Henry De Tamble is a Chicago librarian with "Chrono Displacement" disorder; at random times, he suddenly disappears without warning and finds himself in the past or future, usually at a time or place of importance in his life. This leads to some wonderful paradoxes. From his point of view, he first met his wife, Clare, when he was 28 and she was 20. She ran up to him exclaiming that she'd known him all her life. He, however, had never seen her before. But when he reaches his 40s, already married to Clare, he suddenly finds himself time travelling to Clare's childhood and meeting her as a 6-year-old. The book alternates between Henry and Clare's points of view, and so does the narration. In the Clare narration it expresses the longing of the one always left behind, the frustrations of their unusual lifestyle, and above all, her overriding love for Henry. In the Henry perspective it evokes the fear of a man who never knows where or when he'll turn up, and his gratitude at having Clare, whose love is his anchor.

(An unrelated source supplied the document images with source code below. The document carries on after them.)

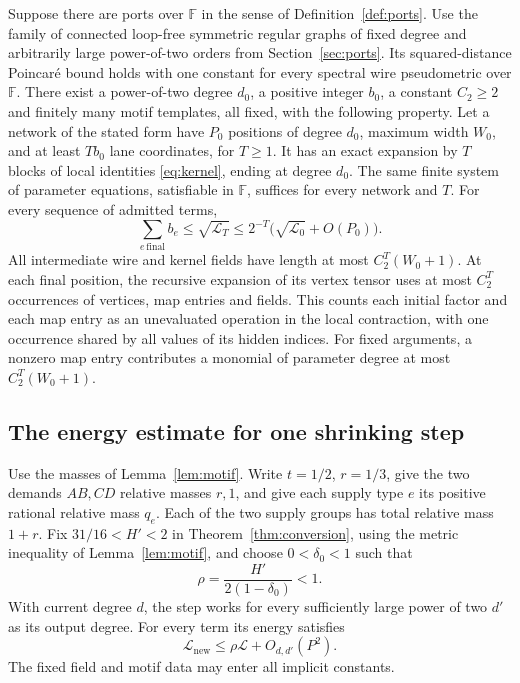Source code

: \begin{theorem}\label{thm:compressor}
Suppose there are ports over $\mathbb F$ in the sense of
Definition~\ref{def:ports}. Use the family of connected loop-free symmetric regular
graphs of fixed degree and arbitrarily large power-of-two orders from
Section~\ref{sec:ports}. Its squared-distance Poincar\'e bound holds
with one constant for every spectral wire pseudometric over $\mathbb F$.
There exist a
power-of-two degree $d_0$, a positive integer $b_0$, a constant $C_2\ge2$
and finitely many motif templates, all fixed, with the following property.
Let a network of the stated form have $P_0$ positions of degree $d_0$,
maximum width $W_0$, and at least $Tb_0$ lane coordinates, for $T\ge1$.
It has an exact expansion by $T$ blocks of local identities
\eqref{eq:kernel}, ending at degree $d_0$. The same finite system of
parameter equations, satisfiable in $\mathbb F$, suffices for every network and $T$.
For every sequence of admitted terms,
\begin{equation}\label{eq:compress-bound}
  \sum_{e\,\mathrm{final}} b_e\le\sqrt{\mathcal L_T}
  \le 2^{-T}\big(\sqrt{\mathcal L_0}+O(P_0)\big).
\end{equation}
All intermediate wire and kernel fields have length at most
$C_2^T(W_0+1)$. At each final position, the recursive expansion of its
vertex tensor uses at most $C_2^T$ occurrences of vertices, map entries
and fields. This counts each initial factor and each map entry as an
unevaluated operation in the local contraction, with one occurrence
shared by all values of its hidden indices. For fixed arguments, a nonzero map entry contributes
a monomial of parameter degree at most $C_2^T(W_0+1)$.
\end{theorem}



\subsection{The energy estimate for one shrinking step}\label{subsec:shrink}

Use the masses of Lemma~\ref{lem:motif}. Write $t=1/2$, $r=1/3$, give the
two demands $AB,CD$ relative masses $r,1$, and give each supply type $e$ its
positive rational relative mass $q_e$. Each of the two supply groups has
total relative mass $1+r$. Fix $31/16<H'<2$ in Theorem~\ref{thm:conversion},
using the metric inequality of Lemma~\ref{lem:motif}, and choose $0<\delta_0<1$ such that
\[
                  \rho=\frac{H'}{2(1-\delta_0)}<1.
\]
With current degree $d$, the step works for every sufficiently large
power of two $d'$ as its output degree. For every term its energy satisfies
\begin{equation}\label{eq:compress-shrink}
        \mathcal L_{\mathrm{new}}\le \rho\mathcal L+O_{d,d'}(P^2).
\end{equation}
The fixed field and motif data may enter all implicit constants.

The style of Traveller is very cleverly written un-chronologically and the reader has to piece the story together. On top of that, it is also just beautifully written and the whole story is shadowed by an overwhelming and tender sense of mystery and the idea that love is ... more, than even time can control. It is a classic, What Came First, the Chicken or the Egg situation- how can Henry and Clare's initial meeting be explained when it happened in two different times? Destiny? Certainly there are some sappy moments, as with any story involving romance, but I definitely wouldn't define the book as sappy on the whole. It's bittersweet, timeless and haunting, while at the same time being very real and gritty and complicated. It's not just for the ladies ;)

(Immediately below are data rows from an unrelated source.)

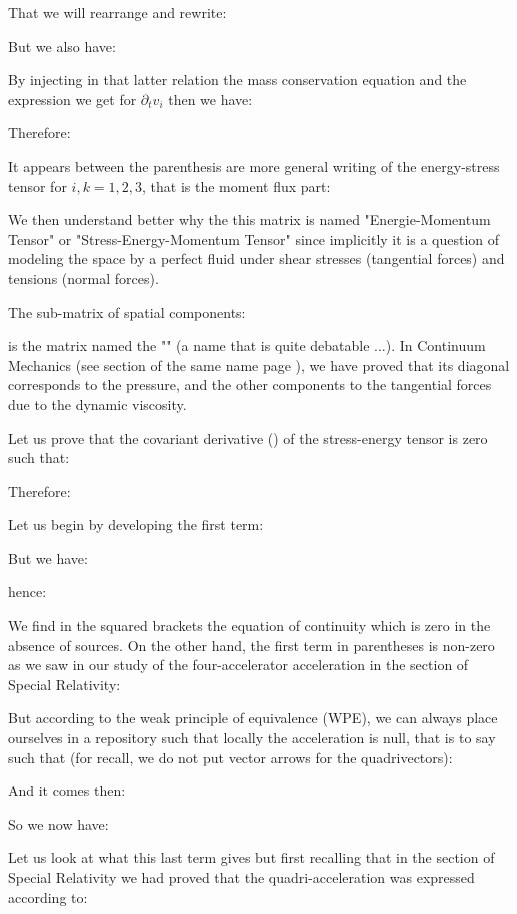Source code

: 	That we will rearrange and rewrite:
	
	But we also have:
	
	By injecting in that latter relation the mass conservation equation and the expression we get for $\partial_t v_i$ then we have:
	
	Therefore:
	
	It appears between the parenthesis are more general writing of the energy-stress tensor for $i,k=1,2,3$, that is the moment flux part:
	
	
	We then understand better why the this matrix is named "Energie-Momentum Tensor" or "Stress-Energy-Momentum Tensor" since implicitly it is a question of modeling the space by a perfect fluid under shear stresses (tangential forces) and tensions (normal forces).
	\begin{tcolorbox}[title=Remark,colframe=black,arc=10pt]
	The sub-matrix of spatial components:
	
	is the matrix named the "" (a name that is quite debatable ...). In Continuum Mechanics (see section of the same name page \pageref{navier stokes equations}), we have proved that its diagonal corresponds to the pressure, and the other components to the tangential forces due to the dynamic viscosity.
	\end{tcolorbox}
	Let us prove that the covariant derivative () of the stress-energy tensor is zero such that:
	
	Therefore:
	
	Let us begin by developing the first term:
	
	But we have:
	
	hence:
	
	We find in the squared brackets the equation of continuity which is zero in the absence of sources. On the other hand, the first term in parentheses is non-zero as we saw in our study of the four-accelerator acceleration in the section of Special Relativity:
	
	But according to the weak principle of equivalence (WPE), we can always place ourselves in a repository such that locally the acceleration is null, that is to say such that (for recall, we do not put vector arrows for the quadrivectors):
	
	And it comes then:
	
	So we now have:
	
	Let us look at what this last term gives but first recalling that in the section of Special Relativity we had proved that the quadri-acceleration was expressed according to:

A movie version of The Time Traveller's Wife is coming out in theaters August 14th and I am very excited about it. I am thrilled by the actors chosen to play the parts of Henry and Clare- Eric Bana and Rachel McAdams. the book is rather long so I am anticipating that they will have to cut quite a bit out, and I hope that doesn't effect how thought-provoking and intimate the material is. I am very interested to see if it follows the jumpy, non-chronological storytelling style of the novel and I am eager to see this sweeping, poignant romance brought to life.